Dataset excerpts:
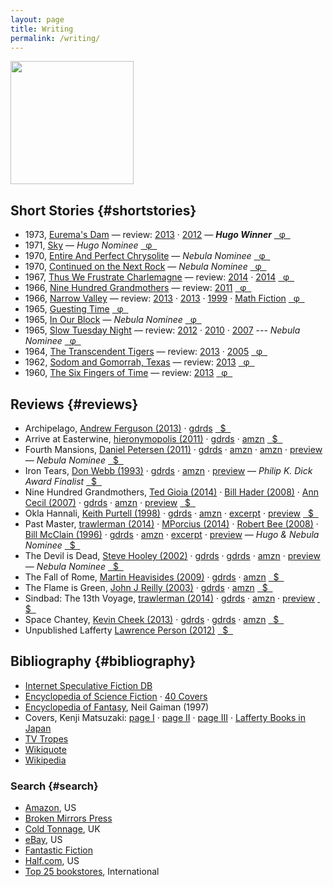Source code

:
 ```yaml
---
layout: page
title: Writing
permalink: /writing/
---
```


<a href="http://www.centipedepress.com/authors/lafferty.html"><img src="{{ site.baseurl }}/images/works.jpg" height="197"></a>

## Short Stories {#shortstories}

* 1973, [Eurema's Dam](https://www.google.com/search?&q=r.a.+lafferty+%22eurema%27s+dam%22) &mdash; review: [2013](http://ralafferty.tumblr.com/post/62040086300/70-euremas-dam) &middot; [2012](http://antsofgodarequeerfish.blogspot.com/2012/04/illustration-for-euremas-dam.html) &mdash; <b>*Hugo Winner*</b> [&nbsp; &phi; &nbsp;](http://www.isfdb.org/cgi-bin/title.cgi?41531)
* 1971, [Sky](https://www.google.com/search?&q=r.a.+lafferty+"sky") &mdash; *Hugo Nominee* [&nbsp; &phi; &nbsp;](http://www.isfdb.org/cgi-bin/title.cgi?40938)
* 1970, [Entire And Perfect Chrysolite](https://www.google.com/search?&q=r.a.+lafferty+%22entire+and+perfect+chrysolite%22) &mdash; *Nebula Nominee* [&nbsp; &phi; &nbsp;](http://www.isfdb.org/cgi-bin/title.cgi?41436)
* 1970, [Continued on the Next Rock](https://www.google.com/search?q=Continued+on+the+Next+Rock&ie=utf-8&oe=utf-8#channel=fs&q=r.a.+lafferty+%22Continued+on+the+Next+Rock%22) &mdash; *Nebula Nominee* [&nbsp; &phi; &nbsp;](http://www.isfdb.org/cgi-bin/title.cgi?41531)
* 1967, [Thus We Frustrate Charlemagne](https://www.google.com/search?&q=r.a.+lafferty+"thus+we+frustrate+charlemagne") &mdash; review: [2014](http://ttdlabyrinth.wordpress.com/2014/08/01/reprint-thus-we-frustrate-charlemagne/) &middot; [2014](https://livingthegeeklife.wordpress.com/2014/01/05/short-story-saturday-thus-we-frustrate-charlemagne/) [&nbsp; &phi; &nbsp;](http://www.isfdb.org/cgi-bin/title.cgi?52255)
* 1966, [Nine Hundred Grandmothers](https://web.archive.org/web/20080124051430/http://www.scifi.com/scifiction/classics/classics_archive/lafferty/lafferty1.html) &mdash; review: [2011](http://antsofgodarequeerfish.blogspot.com/2011/09/thoughts-on-nine-hundred-grandmothers.html) [&nbsp; &phi; &nbsp;](http://www.isfdb.org/cgi-bin/title.cgi?54132)
* 1966, [Narrow Valley](https://web.archive.org/web/20040813150700/http://www.scifi.com/scifiction/classics/classics_archive/lafferty3/lafferty31.html) &mdash; review: [2013](http://www.yetanotherlaffertyblog.com/2013/06/you-cant-go-back-and-narrow-valley.html) &middot; [2013](http://mporcius.blogspot.com/2013/10/narrow-valley-by-r-lafferty.html) &middot; [1999](http://www.amazon.com/Lafferty-Orbit-R-A/product-reviews/1880448688) &middot; [Math Fiction](http://kasmana.people.cofc.edu/MATHFICT/mfview.php?callnumber=mf733) [&nbsp; &phi; &nbsp;](http://www.isfdb.org/cgi-bin/title.cgi?53936)
* 1965, [Guesting Time](http://www.baenebooks.com/chapters/9781625791191/9781625791191___3.htm) [&nbsp; &phi; &nbsp;](http://www.isfdb.org/cgi-bin/title.cgi?54089)
* 1965, [In Our Block](https://www.google.com/search?&q=r.a.+lafferty+%22in+our+block%22) &mdash; *Nebula Nominee* [&nbsp; &phi; &nbsp;](http://www.isfdb.org/cgi-bin/title.cgi?54099)
* 1965, [Slow Tuesday Night](http://www.baenebooks.com/chapters/9781618249203/9781618249203___2.htm) &mdash; review: [2012](http://happinessisfreesf.blogspot.com/2012/12/slow-tuesday-night-by-r-lafferty.html) &middot; [2010](http://www.sfsignal.com/archives/2010/02/slow_tuesday_night/) &middot; [2007](http://gilthejenius.blogspot.com/2007/02/web-wonder.html) --- *Nebula Nominee* [&nbsp; &phi; &nbsp;](http://www.isfdb.org/cgi-bin/title.cgi?52458)
* 1964, [The Transcendent Tigers](https://web.archive.org/web/20071230052651/www.scifi.com/scifiction/classics/classics_archive/lafferty4/lafferty41.html) &mdash; review: [2013](http://ralafferty.tumblr.com/post/65026598841/75-the-transcendent-tigers) &middot; [2005](http://edsfproject.blogspot.com/2005/11/transcendent-tigers-by-ra-lafferty.html) [&nbsp; &phi; &nbsp;](http://www.isfdb.org/cgi-bin/title.cgi?59357)
* 1962, [Sodom and Gomorrah, Texas](http://manybooks.net/titles/laffertyr2316123161.html) &mdash; review: [2013](http://ralafferty.tumblr.com/post/63240518818/71-sodom-and-gomorrah-texas) [&nbsp; &phi; &nbsp;](http://www.isfdb.org/cgi-bin/title.cgi?59221)
* 1960, [The Six Fingers of Time](http://www.gutenberg.org/ebooks/31663) &mdash; review: [2013](http://ralafferty.tumblr.com/post/55382042501/49-the-six-fingers-of-time) [&nbsp; &phi; &nbsp;](http://www.isfdb.org/cgi-bin/title.cgi?58350)

## Reviews {#reviews}

* Archipelago, [Andrew Ferguson (2013)](http://ralafferty.tumblr.com/post/70874732451/interlude-archipelago-and-the-argo-legend) 
&middot; [gdrds](http://www.goodreads.com/book/show/2700591-archipelago#other_reviews)
[&nbsp; $ &nbsp;](http://used.addall.com/SuperRare/submitRare.cgi?author=r.a.+lafferty&title=archipelago)
* Arrive at Easterwine, [hieronymopolis (2011)](http://hieronymopolis.wordpress.com/2011/02/21/epiktistes-on-time-from-arrive-at-easterwine-the-autobiography-of-a-ktistec-machine-as-conveyed-to-r-a-lafferty-1971/) 
&middot; [gdrds](http://www.goodreads.com/book/show/2700590-arrive-at-easterwine#other_reviews)
&middot; [amzn](http://www.amazon.com/Arrive-Easterwine-autobiography-ktistec-machine/product-reviews/068412341X/ref=cm_cr_pr_btm_helpful?ie=UTF8&showViewpoints=0&sortBy=byRankDescending) [&nbsp; $ &nbsp;](http://used.addall.com/SuperRare/submitRare.cgi?author=r.a.+lafferty&title=arrive+at+easterwine)
* Fourth Mansions, [Daniel Petersen (2011)](http://antsofgodarequeerfish.blogspot.com/2011/07/some-initial-thoughts-on-r-laffertys.html) 
&middot; [gdrds](http://www.goodreads.com/book/show/689957.Fourth_Mansions#other_reviews)
&middot; [amzn](http://www.amazon.com/FOURTH-MANSIONS-24590-R-A-Lafferty/product-reviews/B001BJ0RAM/ref=cm_cr_dp_see_all_summary?ie=UTF8&showViewpoints=1&sortBy=byRankDescending) 
&middot; [amzn](http://www.amazon.com/Fourth-Mansions-R-A-Lafferty/product-reviews/1557850488/ref=cm_cr_pr_top_helpful?ie=UTF8&showViewpoints=0&sortBy=byRankDescending_) 
&middot; [preview](http://books.google.com/books?id=AJ1yVXoMfkoC&printsec=frontcover&dq=fourth+mansions&hl=en&sa=X&ei=3H47VPmeCIzLsATNi4KIBg&ved=0CCsQuwUwAA#v=onepage&q=fourth%20mansions&f=false) &mdash; *Nebula Nominee* [&nbsp; $ &nbsp;](http://used.addall.com/SuperRare/submitRare.cgi?author=r.a.+lafferty&title=fourth+mansions)
* Iron Tears, [Don Webb (1993)](https://groups.google.com/forum/#!topic/rec.arts.sf.reviews/rnfAKdj_XWQ) 
&middot; [gdrds](http://www.goodreads.com/book/show/1292074.Iron_Tears#other_reviews)
&middot; [amzn](http://www.amazon.com/Iron-Tears-R-A-Lafferty/product-reviews/096290662X/ref=cm_cr_pr_top_helpful?ie=UTF8&showViewpoints=0&sortBy=byRankDescending) 
&middot; [preview](http://books.google.com/books?id=wJZDoE5Hz0MC&printsec=frontcover#v=onepage&q&f=false) 
&mdash; *Philip K. Dick Award Finalist* [&nbsp; $ &nbsp;](http://used.addall.com/SuperRare/submitRare.cgi?author=r.a.+lafferty&title=iron+tears) 
* Nine Hundred Grandmothers, [Ted Gioia (2014)](http://conceptualfiction.com/nine_hundred_grandmothers.html) 
&middot; [Bill Hader (2008)](http://artsbeat.blogs.nytimes.com/2008/01/31/its-so-incredibly-tulsa-bill-haders-book-picks/?_php=true&_type=blogs&_r=0) 
&middot; [Ann Cecil (2007)](http://www.cs.cmu.edu/afs/cs/usr/roboman/www/sigma/review/900grannies.html) 
&middot; [gdrds](http://www.goodreads.com/book/show/492773.Nine_Hundred_Grandmothers#other_reviews)
&middot; [amzn](http://www.amazon.com/Nine-Hundred-Grandmothers-R-Lafferty/product-reviews/0441580513/ref=cm_cr_pr_top_helpful?ie=UTF8&showViewpoints=0&sortBy=byRankDescending)
&middot; [preview](http://books.google.com/books?id=Y_FoU_KMOmkC&printsec=frontcover#v=onepage&q&f=false) [&nbsp; $ &nbsp;](http://used.addall.com/SuperRare/submitRare.cgi?author=r.a.+lafferty&title=nine+hundred+grandmothers)
* Okla Hannali, [Keith Purtell (1998)](http://greatsfandf.com/AUTHORS/LAFFERTY/KeithPurtellLafferty.html) 
&middot; [gdrds](http://www.goodreads.com/book/show/667700.Okla_Hannali#other_reviews)
&middot; [amzn](http://www.amazon.com/Okla-Hannali-R-Lafferty/product-reviews/0806123494/ref=sr_1_1_cm_cr_acr_txt?ie=UTF8&showViewpoints=1)
&middot; [excerpt](https://web.archive.org/web/20070927011811/http://www.prairienet.org/~almahu/hannali.htm) 
&middot; [preview](http://books.google.com/books?id=JEcdwFYa3boC&printsec=frontcover#v=onepage&q&f=false) [&nbsp; $ &nbsp;](http://used.addall.com/SuperRare/submitRare.cgi?author=r.a.+lafferty&title=okla+hannali)
* Past Master, [trawlerman (2014)](http://failingevenbetter.blogspot.com/2014/05/finished-past-master-not-review.html) 
&middot; [MPorcius (2014)](http://mporcius.blogspot.com/2014/01/past-master-by-r-lafferty.html) 
&middot; [Robert Bee (2008)](http://www.irosf.com/q/zine/article/10456) 
&middot; [Bill McClain (1996)](http://watershade.net/wmcclain/past_master.txt) 
&middot; [gdrds](http://www.goodreads.com/book/show/492772.Past_Master#other_reviews)
&middot; [amzn](http://www.amazon.com/Past-Master-Ace-SF-65301/product-reviews/0441653014/ref=sr_1_1_cm_cr_acr_txt?ie=UTF8&showViewpoints=1)
&middot;  [excerpt](http://hieronymopolis.wordpress.com/2010/06/24/raphael-aloysius-laffertys-burlesqued-black-mass-in-his-book-past-master/) 
&middot; [preview](http://books.google.com/books?id=uXHKVdU6nA8C&printsec=frontcover#v=onepage&q&f=false) &mdash; *Hugo & Nebula Nominee* [&nbsp; $ &nbsp;](http://used.addall.com/SuperRare/submitRare.cgi?author=r.a.+lafferty&title=past+master)
* The Devil is Dead, [Steve Hooley (2002)](https://web.archive.org/web/20090917070520/http://www.lostbooks.org/guestreviews/2002-06-27-1.html) 
&middot; [gdrds](http://www.goodreads.com/book/show/1292067.The_Devil_Is_Dead#other_reviews)
&middot; [gdrds](http://www.goodreads.com/book/show/19376473-the-devil-is-dead#other_reviews)
&middot; [amzn](http://www.amazon.com/Devil-Dead-R-Lafferty/product-reviews/1557850461/ref=sr_1_1_cm_cr_acr_txt?ie=UTF8&showViewpoints=1)
&middot; [preview](http://books.google.com/books?id=xk0YTotXzu0C&printsec=frontcover#v=onepage&q&f=false) &mdash; *Nebula Nominee* [&nbsp; $ &nbsp;](http://used.addall.com/SuperRare/submitRare.cgi?author=r.a.+lafferty&title=the+devil+is+dead)
* The Fall of Rome, [Martin Heavisides (2009)](http://theevitable.blogspot.com/2009/01/ra-laffertys-fall-of-rome.html) 
&middot; [gdrds](http://www.goodreads.com/book/show/2806990-the-fall-of-rome#other_reviews)
&middot; [amzn](http://www.amazon.com/fall-Rome-R-Lafferty/product-reviews/B0006CALC4/ref=sr_1_1_cm_cr_acr_txt?ie=UTF8&showViewpoints=1)
[&nbsp; $ &nbsp;](http://used.addall.com/SuperRare/submitRare.cgi?author=r.a.+lafferty&title=the+fall+of+rome)
* The Flame is Green, [John J Reilly (2003)](http://www.benespen.com/storage/the-long-view/tfig.html) 
&middot; [gdrds](http://www.goodreads.com/book/show/4738947-the-flame-is-green#other_reviews)
&middot; [amzn](http://www.amazon.com/flame-green-R-Lafferty/product-reviews/0802703461/ref=sr_1_2_cm_cr_acr_txt?ie=UTF8&showViewpoints=1)
[&nbsp; $ &nbsp;](http://used.addall.com/SuperRare/submitRare.cgi?author=r.a.+lafferty&title=the+flame+is+green)
* Sindbad: The 13th Voyage, [trawlerman (2014)](http://failingevenbetter.blogspot.com/2014/09/well-its-living-and-living-in-magic.html) 
&middot; [gdrds](http://www.goodreads.com/book/show/2412553.Sindbad#other_reviews)
&middot; [amzn](http://www.amazon.com/Sindbad-Thirteenth-Voyage-R-Lafferty/product-reviews/0962382418/ref=sr_1_1_cm_cr_acr_txt?ie=UTF8&showViewpoints=1)
&middot; [preview](http://books.google.com/books?id=Y9sLZ56fQWMC&printsec=frontcover#v=onepage&q&f=false) 
[&nbsp; $ &nbsp;](http://used.addall.com/SuperRare/submitRare.cgi?author=r.a.+lafferty&title=sindbad)
* Space Chantey, [Kevin Cheek (2013)](http://www.yetanotherlaffertyblog.com/2013/05/deeply-silly.html) 
&middot; [gdrds](http://www.goodreads.com/book/show/2154101.Space_Chantey#other_reviews)
&middot; [gdrds](http://www.goodreads.com/book/show/10876706-pity-about-earth-space-chantey#other_reviews)
&middot; [amzn](http://www.amazon.com/Space-Chantey-About-Earth-Double/product-reviews/B001E50QMW/ref=sr_1_1_cm_cr_acr_txt?ie=UTF8&showViewpoints=1)
[&nbsp; $ &nbsp;](http://used.addall.com/SuperRare/submitRare.cgi?author=r.a.+lafferty&title=space+chantey)
* Unpublished Lafferty [Lawrence Person (2012)](http://www.lawrenceperson.com/?p=7400) [&nbsp; $ &nbsp;](http://www.nyrsf.com/2012/01/)


## Bibliography {#bibliography}

* [Internet Speculative Fiction DB](http://www.isfdb.org/cgi-bin/ea.cgi?36)
* [Encyclopedia of Science Fiction](http://www.sf-encyclopedia.com/entry/lafferty_r_a) &middot; [40 Covers](http://sf-encyclopedia.co.uk/gallery.php?link=lafferty_r_a)
* [Encyclopedia of Fantasy](http://sf-encyclopedia.co.uk/fe.php?nm=lafferty_r_a), Neil Gaiman (1997)
* Covers, Kenji Matsuzaki: [page I](http://hc2.seikyou.ne.jp/home/DrBr/RAL/cover/covers.html) &middot; [page II](http://hc2.seikyou.ne.jp/home/DrBr/RAL/cover/coversA.html) &middot; [page III](http://hc2.seikyou.ne.jp/home/DrBr/RAL/cover/coversM.html) &middot; [Lafferty Books in Japan](http://hc2.seikyou.ne.jp/home/DrBr/RAL/RALjap.html)
* [TV Tropes](http://tvtropes.org/pmwiki/pmwiki.php/Creator/RALafferty)
* [Wikiquote](http://en.wikiquote.org/wiki/R._A._Lafferty)
* [Wikipedia](https://en.wikipedia.org/wiki/R._A._Lafferty)

### Search {#search}

* [Amazon](http://www.amazon.com/s/ref=la_B004LPUKIW_B004LPUKIW_sr?rh=i%3Abooks&field-author=R.A+Lafferty&sort=relevance&ie=UTF8&qid=1413013006), US
* [Broken Mirrors Press](http://smallbeerpress.com/smallbeer/2009/08/03/broken-mirrors-press/)
* [Cold Tonnage](http://www.coldtonnage.com/?CLSN_3127=14130129523127d347f7707db112357e&keyword=lafferty&searchby=author&page=shop%2Fbrowse&fsb=1&Search=Search), UK
* [eBay](http://www.ebay.com/sch/i.html?_from=R40&_trksid=p2050601.m570.l1313.TR11.TRC1.A0.H0.Xr.a.+lafferty&_nkw=r.a.+lafferty&_sacat=0), US
* [Fantastic Fiction](http://www.fantasticfiction.co.uk/l/r-a-lafferty/)
* [Half.com](http://search.half.ebay.com/r-a-lafferty_W0QQ_trksidZp3030Q2em1446Q2el2686QQqueryZrQ2eaQ2eQ20laffertyQQmZbooks), US
* [Top 25 bookstores](http://used.addall.com/), International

WHAT THE EXERCISE ASKS
Your answer should be the lines above from the one containing "1970, [Continued on" through the one containing "1966, [Nine Hundred", copied exactly and with both ends kept.

PROBLEM SOLUTION
* 1970, [Continued on the Next Rock](https://www.google.com/search?q=Continued+on+the+Next+Rock&ie=utf-8&oe=utf-8#channel=fs&q=r.a.+lafferty+%22Continued+on+the+Next+Rock%22) &mdash; *Nebula Nominee* [&nbsp; &phi; &nbsp;](http://www.isfdb.org/cgi-bin/title.cgi?41531)
* 1967, [Thus We Frustrate Charlemagne](https://www.google.com/search?&q=r.a.+lafferty+"thus+we+frustrate+charlemagne") &mdash; review: [2014](http://ttdlabyrinth.wordpress.com/2014/08/01/reprint-thus-we-frustrate-charlemagne/) &middot; [2014](https://livingthegeeklife.wordpress.com/2014/01/05/short-story-saturday-thus-we-frustrate-charlemagne/) [&nbsp; &phi; &nbsp;](http://www.isfdb.org/cgi-bin/title.cgi?52255)
* 1966, [Nine Hundred Grandmothers](https://web.archive.org/web/20080124051430/http://www.scifi.com/scifiction/classics/classics_archive/lafferty/lafferty1.html) &mdash; review: [2011](http://antsofgodarequeerfish.blogspot.com/2011/09/thoughts-on-nine-hundred-grandmothers.html) [&nbsp; &phi; &nbsp;](http://www.isfdb.org/cgi-bin/title.cgi?54132)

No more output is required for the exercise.